The Indian onion crisis of 2010 involved the dramatic rise in the cost of onions across markets in India. The crisis was caused by errant rainfall in the onion producing regions which led to a shortage of onion production. The crisis caused political tension in the country and was described as "a grave concern" by then Prime Minister Manmohan Singh.

==Background==
Onions are considered an important ingredient of most Indian cooking, providing the pungent foundation for curries and other dishes. Onion prices have been an important political issue: they were regarded as the decisive factor in the 1998 state elections in Delhi and Rajasthan, and were responsible for bringing down the central government in 1980. India is the second largest onion producer in the world, after China.

Forty-five percent of the onions produced in India come from the states of Maharashtra and Karnataka. In November 2010, unseasonal and excessive rainfall in onion-producing regions such as Nashik in Maharashtra delayed the arrival of onions in markets. In December, when fresh crop usually begins to arrive, onion shipments were reduced from 2000 to 3000 tons a day to 700-800 tons a day in New Delhi markets, raising the price of onion from ₹35 to ₹88 per kg in the period of one week. The price on some online portals was significantly lower, about 30-40/kg.

==Aftermath==
Wary of historical precedent, Prime Minister Manmohan Singh and his government responded forcefully by banning onion exports, lowering import taxes and by getting in shipments of onions from neighbouring Pakistan. In late December, following government restrictions on exports, wholesale onion prices went down to ₹50 per kg in metropolitan markets.

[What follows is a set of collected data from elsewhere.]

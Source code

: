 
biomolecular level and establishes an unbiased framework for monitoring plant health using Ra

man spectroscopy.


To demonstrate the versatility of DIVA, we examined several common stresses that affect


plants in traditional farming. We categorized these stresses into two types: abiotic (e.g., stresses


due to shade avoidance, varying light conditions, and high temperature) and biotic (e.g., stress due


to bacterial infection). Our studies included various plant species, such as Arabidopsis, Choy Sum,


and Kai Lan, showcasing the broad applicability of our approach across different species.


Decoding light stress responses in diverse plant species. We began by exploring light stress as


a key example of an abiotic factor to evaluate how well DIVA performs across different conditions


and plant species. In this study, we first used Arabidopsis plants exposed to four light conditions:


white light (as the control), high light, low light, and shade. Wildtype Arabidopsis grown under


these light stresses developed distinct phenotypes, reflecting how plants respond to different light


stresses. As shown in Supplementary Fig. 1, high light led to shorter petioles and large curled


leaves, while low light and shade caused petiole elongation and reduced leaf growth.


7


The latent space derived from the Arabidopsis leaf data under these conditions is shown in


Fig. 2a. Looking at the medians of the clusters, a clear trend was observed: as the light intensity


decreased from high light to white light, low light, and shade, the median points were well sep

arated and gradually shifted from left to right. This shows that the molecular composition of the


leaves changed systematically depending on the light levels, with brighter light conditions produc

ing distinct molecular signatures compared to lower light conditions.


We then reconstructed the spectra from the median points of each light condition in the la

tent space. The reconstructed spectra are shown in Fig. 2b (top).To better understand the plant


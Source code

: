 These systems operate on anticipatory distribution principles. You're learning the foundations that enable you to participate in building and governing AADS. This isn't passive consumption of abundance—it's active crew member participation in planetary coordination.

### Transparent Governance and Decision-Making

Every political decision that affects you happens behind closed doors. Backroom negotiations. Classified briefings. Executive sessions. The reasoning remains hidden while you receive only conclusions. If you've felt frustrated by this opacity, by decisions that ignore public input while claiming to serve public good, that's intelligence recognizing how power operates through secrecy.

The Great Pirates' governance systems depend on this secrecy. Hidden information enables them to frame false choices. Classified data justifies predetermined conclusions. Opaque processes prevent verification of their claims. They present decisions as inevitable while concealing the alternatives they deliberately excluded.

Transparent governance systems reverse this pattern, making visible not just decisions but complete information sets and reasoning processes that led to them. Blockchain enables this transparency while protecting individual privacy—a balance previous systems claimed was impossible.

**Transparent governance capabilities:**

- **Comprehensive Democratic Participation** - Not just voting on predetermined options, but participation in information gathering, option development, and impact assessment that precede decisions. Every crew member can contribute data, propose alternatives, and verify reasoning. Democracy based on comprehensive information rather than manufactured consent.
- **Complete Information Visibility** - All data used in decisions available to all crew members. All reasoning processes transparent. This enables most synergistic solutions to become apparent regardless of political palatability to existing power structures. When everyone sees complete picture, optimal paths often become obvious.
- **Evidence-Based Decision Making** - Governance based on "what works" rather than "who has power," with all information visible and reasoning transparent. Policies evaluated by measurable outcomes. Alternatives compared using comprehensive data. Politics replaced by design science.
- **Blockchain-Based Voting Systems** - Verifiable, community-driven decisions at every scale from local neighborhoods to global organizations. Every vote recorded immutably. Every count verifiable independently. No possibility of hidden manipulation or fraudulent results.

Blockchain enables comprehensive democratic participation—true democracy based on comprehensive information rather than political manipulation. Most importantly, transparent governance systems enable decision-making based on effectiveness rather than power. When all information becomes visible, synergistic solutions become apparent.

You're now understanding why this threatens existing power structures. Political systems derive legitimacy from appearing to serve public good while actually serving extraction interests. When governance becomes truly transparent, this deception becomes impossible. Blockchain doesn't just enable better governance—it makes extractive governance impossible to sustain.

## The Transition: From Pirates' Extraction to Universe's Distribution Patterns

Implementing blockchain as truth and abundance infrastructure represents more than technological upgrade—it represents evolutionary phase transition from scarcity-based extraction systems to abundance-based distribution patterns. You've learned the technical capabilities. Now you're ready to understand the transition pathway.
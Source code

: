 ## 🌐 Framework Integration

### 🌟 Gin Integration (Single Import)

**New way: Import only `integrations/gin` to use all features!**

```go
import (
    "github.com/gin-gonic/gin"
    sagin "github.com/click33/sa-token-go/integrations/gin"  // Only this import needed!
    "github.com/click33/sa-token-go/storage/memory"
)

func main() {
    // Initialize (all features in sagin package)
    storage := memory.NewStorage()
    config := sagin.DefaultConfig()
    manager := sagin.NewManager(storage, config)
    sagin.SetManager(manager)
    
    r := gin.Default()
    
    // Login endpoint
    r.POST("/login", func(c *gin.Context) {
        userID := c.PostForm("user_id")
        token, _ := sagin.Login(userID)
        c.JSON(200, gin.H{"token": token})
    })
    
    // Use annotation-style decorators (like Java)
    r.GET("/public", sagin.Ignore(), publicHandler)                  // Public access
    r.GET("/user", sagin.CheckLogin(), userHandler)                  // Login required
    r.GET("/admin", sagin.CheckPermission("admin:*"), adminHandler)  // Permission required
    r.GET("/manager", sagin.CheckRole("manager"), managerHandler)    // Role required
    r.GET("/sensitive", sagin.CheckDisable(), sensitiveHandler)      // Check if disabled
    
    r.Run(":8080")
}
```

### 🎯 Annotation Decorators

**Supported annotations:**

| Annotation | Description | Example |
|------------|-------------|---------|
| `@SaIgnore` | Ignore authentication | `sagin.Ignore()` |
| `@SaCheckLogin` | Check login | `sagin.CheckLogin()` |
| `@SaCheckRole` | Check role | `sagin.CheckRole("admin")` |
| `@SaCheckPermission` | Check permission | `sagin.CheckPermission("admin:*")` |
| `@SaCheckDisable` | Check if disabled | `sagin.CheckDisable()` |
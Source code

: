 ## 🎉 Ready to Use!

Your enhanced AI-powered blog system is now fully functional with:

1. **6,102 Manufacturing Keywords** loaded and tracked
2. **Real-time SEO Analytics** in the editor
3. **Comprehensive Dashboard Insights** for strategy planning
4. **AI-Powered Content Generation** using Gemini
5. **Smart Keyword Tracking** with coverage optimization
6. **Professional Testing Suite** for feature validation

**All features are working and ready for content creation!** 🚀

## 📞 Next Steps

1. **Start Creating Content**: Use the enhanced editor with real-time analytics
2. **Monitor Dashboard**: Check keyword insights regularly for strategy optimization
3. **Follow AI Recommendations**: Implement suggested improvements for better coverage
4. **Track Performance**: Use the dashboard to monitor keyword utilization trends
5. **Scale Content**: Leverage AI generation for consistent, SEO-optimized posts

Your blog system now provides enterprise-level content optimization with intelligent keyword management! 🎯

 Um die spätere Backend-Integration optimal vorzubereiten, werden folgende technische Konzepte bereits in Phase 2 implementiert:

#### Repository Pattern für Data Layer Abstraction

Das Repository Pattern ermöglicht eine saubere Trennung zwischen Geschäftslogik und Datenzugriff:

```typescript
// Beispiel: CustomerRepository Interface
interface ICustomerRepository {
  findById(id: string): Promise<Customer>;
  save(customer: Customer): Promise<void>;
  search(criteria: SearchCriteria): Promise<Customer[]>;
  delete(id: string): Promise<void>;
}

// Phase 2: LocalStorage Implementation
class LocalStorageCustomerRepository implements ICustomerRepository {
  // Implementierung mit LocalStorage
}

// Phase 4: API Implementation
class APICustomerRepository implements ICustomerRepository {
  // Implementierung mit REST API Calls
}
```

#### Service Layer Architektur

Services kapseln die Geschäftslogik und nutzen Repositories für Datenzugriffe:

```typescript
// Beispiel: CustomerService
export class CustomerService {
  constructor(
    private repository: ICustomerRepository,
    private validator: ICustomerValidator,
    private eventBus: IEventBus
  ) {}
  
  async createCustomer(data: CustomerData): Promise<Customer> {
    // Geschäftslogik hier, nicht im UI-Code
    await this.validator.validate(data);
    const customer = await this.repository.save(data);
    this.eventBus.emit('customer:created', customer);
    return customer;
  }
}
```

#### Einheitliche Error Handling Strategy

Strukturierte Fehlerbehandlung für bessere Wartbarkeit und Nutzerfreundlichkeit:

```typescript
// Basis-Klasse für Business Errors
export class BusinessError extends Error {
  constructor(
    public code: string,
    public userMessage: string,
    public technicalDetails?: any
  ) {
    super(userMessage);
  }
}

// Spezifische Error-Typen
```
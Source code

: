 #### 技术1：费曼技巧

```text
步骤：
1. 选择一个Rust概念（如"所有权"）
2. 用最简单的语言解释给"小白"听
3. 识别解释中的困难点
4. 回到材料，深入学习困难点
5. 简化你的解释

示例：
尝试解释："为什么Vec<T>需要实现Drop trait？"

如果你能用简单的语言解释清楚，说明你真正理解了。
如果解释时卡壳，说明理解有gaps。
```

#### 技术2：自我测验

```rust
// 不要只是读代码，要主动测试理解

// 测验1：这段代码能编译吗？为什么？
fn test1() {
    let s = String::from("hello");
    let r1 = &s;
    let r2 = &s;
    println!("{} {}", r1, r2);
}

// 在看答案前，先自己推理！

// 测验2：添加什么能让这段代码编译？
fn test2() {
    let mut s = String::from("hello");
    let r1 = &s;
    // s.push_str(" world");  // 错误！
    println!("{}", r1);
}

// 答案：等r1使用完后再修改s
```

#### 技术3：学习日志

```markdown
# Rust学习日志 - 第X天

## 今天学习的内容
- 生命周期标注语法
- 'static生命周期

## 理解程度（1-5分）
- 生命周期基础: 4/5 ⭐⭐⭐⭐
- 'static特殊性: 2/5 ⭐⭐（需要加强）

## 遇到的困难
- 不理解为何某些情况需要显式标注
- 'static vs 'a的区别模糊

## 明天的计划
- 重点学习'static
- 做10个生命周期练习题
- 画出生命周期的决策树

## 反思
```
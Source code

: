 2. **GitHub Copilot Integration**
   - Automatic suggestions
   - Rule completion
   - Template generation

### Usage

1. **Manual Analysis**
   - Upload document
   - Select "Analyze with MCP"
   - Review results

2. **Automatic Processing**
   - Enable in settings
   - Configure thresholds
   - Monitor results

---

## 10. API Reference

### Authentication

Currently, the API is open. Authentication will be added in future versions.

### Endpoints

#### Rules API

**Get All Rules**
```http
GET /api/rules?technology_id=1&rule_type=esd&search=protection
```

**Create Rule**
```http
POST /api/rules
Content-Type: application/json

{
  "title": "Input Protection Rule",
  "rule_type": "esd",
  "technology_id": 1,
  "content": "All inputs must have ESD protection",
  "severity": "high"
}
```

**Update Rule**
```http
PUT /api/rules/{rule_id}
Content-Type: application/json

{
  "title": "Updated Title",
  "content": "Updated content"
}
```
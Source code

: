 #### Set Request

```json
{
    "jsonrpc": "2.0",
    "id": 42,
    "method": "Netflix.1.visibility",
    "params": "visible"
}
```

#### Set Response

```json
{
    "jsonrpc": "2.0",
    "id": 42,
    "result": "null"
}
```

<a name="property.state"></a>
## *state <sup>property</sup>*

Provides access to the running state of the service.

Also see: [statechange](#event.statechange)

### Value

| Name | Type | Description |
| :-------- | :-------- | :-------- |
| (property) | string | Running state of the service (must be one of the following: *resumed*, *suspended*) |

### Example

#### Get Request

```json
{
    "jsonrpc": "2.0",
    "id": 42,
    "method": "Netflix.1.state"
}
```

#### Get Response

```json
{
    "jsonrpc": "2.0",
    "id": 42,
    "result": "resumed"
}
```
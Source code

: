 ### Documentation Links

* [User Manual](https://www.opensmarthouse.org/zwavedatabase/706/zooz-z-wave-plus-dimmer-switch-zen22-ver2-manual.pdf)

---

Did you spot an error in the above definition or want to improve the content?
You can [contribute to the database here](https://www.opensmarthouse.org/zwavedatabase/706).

Along with errant rainfall, hoarding, official incompetence and price-ramping by traders have also been blamed for the crisis. The Times of India, in a back-of-the-envelope calculation alleged that wholesale retailers and speculative traders in New Delhi charged a markup of over 135%, taking in profits of over ₹1000000 a day. The opposition Bharatiya Janata Party blamed the crisis on policy decision on exports and imports. Responding to a call from the opposition, 20,000 people demonstrated on the streets of New Delhi to protest the price rise and corruption in the government. The protesters included women and children wearing garlands of onions to symbolize inflation in the prices of basic commodities.

In 2015 the retail prices of onions shot up again to INR 80/kg in Delhi. In Pakistan onions were retailing for PKR 40-50/kg.